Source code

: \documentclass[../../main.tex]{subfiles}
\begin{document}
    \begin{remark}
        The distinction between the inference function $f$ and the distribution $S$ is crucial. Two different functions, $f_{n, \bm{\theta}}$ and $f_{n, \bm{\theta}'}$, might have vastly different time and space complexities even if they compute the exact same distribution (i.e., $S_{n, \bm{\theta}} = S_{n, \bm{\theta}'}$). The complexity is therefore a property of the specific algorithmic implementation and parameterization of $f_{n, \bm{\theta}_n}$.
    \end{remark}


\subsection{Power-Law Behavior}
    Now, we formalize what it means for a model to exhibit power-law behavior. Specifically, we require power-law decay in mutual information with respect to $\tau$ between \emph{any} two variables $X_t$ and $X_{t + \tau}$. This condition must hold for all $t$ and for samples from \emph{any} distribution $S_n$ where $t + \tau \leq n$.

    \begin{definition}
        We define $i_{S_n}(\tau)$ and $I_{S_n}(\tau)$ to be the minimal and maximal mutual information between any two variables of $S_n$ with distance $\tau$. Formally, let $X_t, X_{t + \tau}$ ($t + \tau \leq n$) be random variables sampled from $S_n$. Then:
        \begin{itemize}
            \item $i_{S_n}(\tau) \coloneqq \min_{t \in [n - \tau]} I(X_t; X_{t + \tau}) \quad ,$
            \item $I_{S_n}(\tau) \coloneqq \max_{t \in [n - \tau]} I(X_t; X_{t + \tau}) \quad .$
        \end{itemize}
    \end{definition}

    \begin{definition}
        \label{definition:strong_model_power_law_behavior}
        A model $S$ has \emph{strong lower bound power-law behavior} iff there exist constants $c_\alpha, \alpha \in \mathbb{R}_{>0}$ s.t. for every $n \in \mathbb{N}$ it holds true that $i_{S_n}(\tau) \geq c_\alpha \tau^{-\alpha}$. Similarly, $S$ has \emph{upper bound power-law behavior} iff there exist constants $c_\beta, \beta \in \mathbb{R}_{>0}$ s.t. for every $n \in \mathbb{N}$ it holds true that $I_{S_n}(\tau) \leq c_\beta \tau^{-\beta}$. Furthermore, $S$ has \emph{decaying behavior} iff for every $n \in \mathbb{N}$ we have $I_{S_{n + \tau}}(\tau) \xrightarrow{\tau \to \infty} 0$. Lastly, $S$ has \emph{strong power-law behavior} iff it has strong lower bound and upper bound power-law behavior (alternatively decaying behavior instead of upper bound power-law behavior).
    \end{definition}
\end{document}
——
== TASK BRIEF ==
Exactly as shown above, write out all the records.

== ANSWER TO THIS PROBLEM ==
Source code

: \documentclass[../../main.tex]{subfiles}
\begin{document}
    \begin{remark}
        The distinction between the inference function $f$ and the distribution $S$ is crucial. Two different functions, $f_{n, \bm{\theta}}$ and $f_{n, \bm{\theta}'}$, might have vastly different time and space complexities even if they compute the exact same distribution (i.e., $S_{n, \bm{\theta}} = S_{n, \bm{\theta}'}$). The complexity is therefore a property of the specific algorithmic implementation and parameterization of $f_{n, \bm{\theta}_n}$.
    \end{remark}


\subsection{Power-Law Behavior}
    Now, we formalize what it means for a model to exhibit power-law behavior. Specifically, we require power-law decay in mutual information with respect to $\tau$ between \emph{any} two variables $X_t$ and $X_{t + \tau}$. This condition must hold for all $t$ and for samples from \emph{any} distribution $S_n$ where $t + \tau \leq n$.

    \begin{definition}
        We define $i_{S_n}(\tau)$ and $I_{S_n}(\tau)$ to be the minimal and maximal mutual information between any two variables of $S_n$ with distance $\tau$. Formally, let $X_t, X_{t + \tau}$ ($t + \tau \leq n$) be random variables sampled from $S_n$. Then:
        \begin{itemize}
            \item $i_{S_n}(\tau) \coloneqq \min_{t \in [n - \tau]} I(X_t; X_{t + \tau}) \quad ,$
            \item $I_{S_n}(\tau) \coloneqq \max_{t \in [n - \tau]} I(X_t; X_{t + \tau}) \quad .$
        \end{itemize}
    \end{definition}

    \begin{definition}
        \label{definition:strong_model_power_law_behavior}
        A model $S$ has \emph{strong lower bound power-law behavior} iff there exist constants $c_\alpha, \alpha \in \mathbb{R}_{>0}$ s.t. for every $n \in \mathbb{N}$ it holds true that $i_{S_n}(\tau) \geq c_\alpha \tau^{-\alpha}$. Similarly, $S$ has \emph{upper bound power-law behavior} iff there exist constants $c_\beta, \beta \in \mathbb{R}_{>0}$ s.t. for every $n \in \mathbb{N}$ it holds true that $I_{S_n}(\tau) \leq c_\beta \tau^{-\beta}$. Furthermore, $S$ has \emph{decaying behavior} iff for every $n \in \mathbb{N}$ we have $I_{S_{n + \tau}}(\tau) \xrightarrow{\tau \to \infty} 0$. Lastly, $S$ has \emph{strong power-law behavior} iff it has strong lower bound and upper bound power-law behavior (alternatively decaying behavior instead of upper bound power-law behavior).
    \end{definition}
\end{document}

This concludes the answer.